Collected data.
___

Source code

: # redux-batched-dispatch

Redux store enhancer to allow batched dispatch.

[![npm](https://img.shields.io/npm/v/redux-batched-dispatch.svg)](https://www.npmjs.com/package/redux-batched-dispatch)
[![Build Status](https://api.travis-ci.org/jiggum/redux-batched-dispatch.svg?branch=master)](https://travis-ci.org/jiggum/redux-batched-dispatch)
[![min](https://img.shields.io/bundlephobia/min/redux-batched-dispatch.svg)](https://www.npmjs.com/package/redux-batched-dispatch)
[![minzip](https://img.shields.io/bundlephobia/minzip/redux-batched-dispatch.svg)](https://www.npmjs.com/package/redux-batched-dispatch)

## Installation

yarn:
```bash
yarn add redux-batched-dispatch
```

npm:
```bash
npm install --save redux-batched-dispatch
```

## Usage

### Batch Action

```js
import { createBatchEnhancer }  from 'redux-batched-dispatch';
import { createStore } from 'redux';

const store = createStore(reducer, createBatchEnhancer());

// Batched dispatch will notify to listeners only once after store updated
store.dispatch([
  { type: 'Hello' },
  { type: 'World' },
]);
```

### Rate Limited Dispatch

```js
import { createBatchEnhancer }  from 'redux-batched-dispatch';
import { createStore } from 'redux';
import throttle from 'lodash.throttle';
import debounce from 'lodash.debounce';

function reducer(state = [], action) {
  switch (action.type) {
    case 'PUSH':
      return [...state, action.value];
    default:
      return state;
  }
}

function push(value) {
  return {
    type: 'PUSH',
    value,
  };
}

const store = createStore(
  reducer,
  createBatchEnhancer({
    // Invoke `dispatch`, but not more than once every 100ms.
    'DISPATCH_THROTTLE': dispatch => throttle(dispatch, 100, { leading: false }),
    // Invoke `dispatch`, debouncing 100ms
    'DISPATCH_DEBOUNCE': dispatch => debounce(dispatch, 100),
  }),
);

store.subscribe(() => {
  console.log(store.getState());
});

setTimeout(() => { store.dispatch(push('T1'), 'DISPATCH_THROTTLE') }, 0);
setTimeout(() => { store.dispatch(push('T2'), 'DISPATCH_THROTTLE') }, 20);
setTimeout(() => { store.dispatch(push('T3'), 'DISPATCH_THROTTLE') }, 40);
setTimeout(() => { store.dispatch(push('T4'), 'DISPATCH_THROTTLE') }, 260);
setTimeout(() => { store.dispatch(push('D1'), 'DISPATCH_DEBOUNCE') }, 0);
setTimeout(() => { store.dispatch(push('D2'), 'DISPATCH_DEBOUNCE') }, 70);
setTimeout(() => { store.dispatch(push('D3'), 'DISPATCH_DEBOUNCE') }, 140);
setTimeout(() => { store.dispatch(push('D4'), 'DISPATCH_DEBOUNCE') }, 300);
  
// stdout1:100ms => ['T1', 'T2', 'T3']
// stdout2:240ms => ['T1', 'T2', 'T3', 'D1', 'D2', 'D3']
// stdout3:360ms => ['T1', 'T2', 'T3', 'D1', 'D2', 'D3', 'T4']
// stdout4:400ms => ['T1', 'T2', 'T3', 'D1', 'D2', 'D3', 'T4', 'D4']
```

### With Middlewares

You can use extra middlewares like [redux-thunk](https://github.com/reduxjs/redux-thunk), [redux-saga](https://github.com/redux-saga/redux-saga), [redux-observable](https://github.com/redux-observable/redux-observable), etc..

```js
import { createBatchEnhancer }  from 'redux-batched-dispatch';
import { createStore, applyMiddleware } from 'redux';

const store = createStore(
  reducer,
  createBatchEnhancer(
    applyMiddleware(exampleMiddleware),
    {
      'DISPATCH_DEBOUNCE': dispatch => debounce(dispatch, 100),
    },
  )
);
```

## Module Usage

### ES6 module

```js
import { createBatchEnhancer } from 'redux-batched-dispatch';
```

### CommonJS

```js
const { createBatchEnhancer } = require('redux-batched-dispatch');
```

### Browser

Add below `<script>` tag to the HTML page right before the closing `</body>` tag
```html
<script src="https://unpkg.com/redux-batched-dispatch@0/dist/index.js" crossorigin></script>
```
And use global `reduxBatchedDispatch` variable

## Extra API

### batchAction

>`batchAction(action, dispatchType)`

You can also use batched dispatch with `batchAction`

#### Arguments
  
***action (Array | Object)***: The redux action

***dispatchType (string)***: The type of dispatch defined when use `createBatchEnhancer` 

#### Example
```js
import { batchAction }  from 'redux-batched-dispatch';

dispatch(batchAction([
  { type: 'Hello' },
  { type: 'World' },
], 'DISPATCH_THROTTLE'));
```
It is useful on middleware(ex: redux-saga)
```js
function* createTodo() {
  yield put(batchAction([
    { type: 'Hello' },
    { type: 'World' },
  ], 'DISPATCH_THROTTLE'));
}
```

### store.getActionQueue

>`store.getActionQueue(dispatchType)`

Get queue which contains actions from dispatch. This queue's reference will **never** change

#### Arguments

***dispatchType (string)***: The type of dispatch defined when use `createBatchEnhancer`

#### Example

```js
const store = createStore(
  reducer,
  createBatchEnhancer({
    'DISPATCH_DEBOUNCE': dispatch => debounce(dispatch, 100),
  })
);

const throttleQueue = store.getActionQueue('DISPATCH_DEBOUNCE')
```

___

Exercise goal. Nothing is to be left out; reproduce each record exactly.

Your solution.
Source code

: # redux-batched-dispatch

Redux store enhancer to allow batched dispatch.

[![npm](https://img.shields.io/npm/v/redux-batched-dispatch.svg)](https://www.npmjs.com/package/redux-batched-dispatch)
[![Build Status](https://api.travis-ci.org/jiggum/redux-batched-dispatch.svg?branch=master)](https://travis-ci.org/jiggum/redux-batched-dispatch)
[![min](https://img.shields.io/bundlephobia/min/redux-batched-dispatch.svg)](https://www.npmjs.com/package/redux-batched-dispatch)
[![minzip](https://img.shields.io/bundlephobia/minzip/redux-batched-dispatch.svg)](https://www.npmjs.com/package/redux-batched-dispatch)

## Installation

yarn:
```bash
yarn add redux-batched-dispatch
```

npm:
```bash
npm install --save redux-batched-dispatch
```

## Usage

### Batch Action

```js
import { createBatchEnhancer }  from 'redux-batched-dispatch';
import { createStore } from 'redux';

const store = createStore(reducer, createBatchEnhancer());

// Batched dispatch will notify to listeners only once after store updated
store.dispatch([
  { type: 'Hello' },
  { type: 'World' },
]);
```

### Rate Limited Dispatch

```js
import { createBatchEnhancer }  from 'redux-batched-dispatch';
import { createStore } from 'redux';
import throttle from 'lodash.throttle';
import debounce from 'lodash.debounce';

function reducer(state = [], action) {
  switch (action.type) {
    case 'PUSH':
      return [...state, action.value];
    default:
      return state;
  }
}

function push(value) {
  return {
    type: 'PUSH',
    value,
  };
}

const store = createStore(
  reducer,
  createBatchEnhancer({
    // Invoke `dispatch`, but not more than once every 100ms.
    'DISPATCH_THROTTLE': dispatch => throttle(dispatch, 100, { leading: false }),
    // Invoke `dispatch`, debouncing 100ms
    'DISPATCH_DEBOUNCE': dispatch => debounce(dispatch, 100),
  }),
);

store.subscribe(() => {
  console.log(store.getState());
});

setTimeout(() => { store.dispatch(push('T1'), 'DISPATCH_THROTTLE') }, 0);
setTimeout(() => { store.dispatch(push('T2'), 'DISPATCH_THROTTLE') }, 20);
setTimeout(() => { store.dispatch(push('T3'), 'DISPATCH_THROTTLE') }, 40);
setTimeout(() => { store.dispatch(push('T4'), 'DISPATCH_THROTTLE') }, 260);
setTimeout(() => { store.dispatch(push('D1'), 'DISPATCH_DEBOUNCE') }, 0);
setTimeout(() => { store.dispatch(push('D2'), 'DISPATCH_DEBOUNCE') }, 70);
setTimeout(() => { store.dispatch(push('D3'), 'DISPATCH_DEBOUNCE') }, 140);
setTimeout(() => { store.dispatch(push('D4'), 'DISPATCH_DEBOUNCE') }, 300);
  
// stdout1:100ms => ['T1', 'T2', 'T3']
// stdout2:240ms => ['T1', 'T2', 'T3', 'D1', 'D2', 'D3']
// stdout3:360ms => ['T1', 'T2', 'T3', 'D1', 'D2', 'D3', 'T4']
// stdout4:400ms => ['T1', 'T2', 'T3', 'D1', 'D2', 'D3', 'T4', 'D4']
```

### With Middlewares

You can use extra middlewares like [redux-thunk](https://github.com/reduxjs/redux-thunk), [redux-saga](https://github.com/redux-saga/redux-saga), [redux-observable](https://github.com/redux-observable/redux-observable), etc..

```js
import { createBatchEnhancer }  from 'redux-batched-dispatch';
import { createStore, applyMiddleware } from 'redux';

const store = createStore(
  reducer,
  createBatchEnhancer(
    applyMiddleware(exampleMiddleware),
    {
      'DISPATCH_DEBOUNCE': dispatch => debounce(dispatch, 100),
    },
  )
);
```

## Module Usage

### ES6 module

```js
import { createBatchEnhancer } from 'redux-batched-dispatch';
```

### CommonJS

```js
const { createBatchEnhancer } = require('redux-batched-dispatch');
```

### Browser

Add below `<script>` tag to the HTML page right before the closing `</body>` tag
```html
<script src="https://unpkg.com/redux-batched-dispatch@0/dist/index.js" crossorigin></script>
```
And use global `reduxBatchedDispatch` variable

## Extra API

### batchAction

>`batchAction(action, dispatchType)`

You can also use batched dispatch with `batchAction`

#### Arguments
  
***action (Array | Object)***: The redux action

***dispatchType (string)***: The type of dispatch defined when use `createBatchEnhancer` 

#### Example
```js
import { batchAction }  from 'redux-batched-dispatch';

dispatch(batchAction([
  { type: 'Hello' },
  { type: 'World' },
], 'DISPATCH_THROTTLE'));
```
It is useful on middleware(ex: redux-saga)
```js
function* createTodo() {
  yield put(batchAction([
    { type: 'Hello' },
    { type: 'World' },
  ], 'DISPATCH_THROTTLE'));
}
```

### store.getActionQueue

>`store.getActionQueue(dispatchType)`

Get queue which contains actions from dispatch. This queue's reference will **never** change

#### Arguments

***dispatchType (string)***: The type of dispatch defined when use `createBatchEnhancer`

#### Example

```js
const store = createStore(
  reducer,
  createBatchEnhancer({
    'DISPATCH_DEBOUNCE': dispatch => debounce(dispatch, 100),
  })
);

const throttleQueue = store.getActionQueue('DISPATCH_DEBOUNCE')
```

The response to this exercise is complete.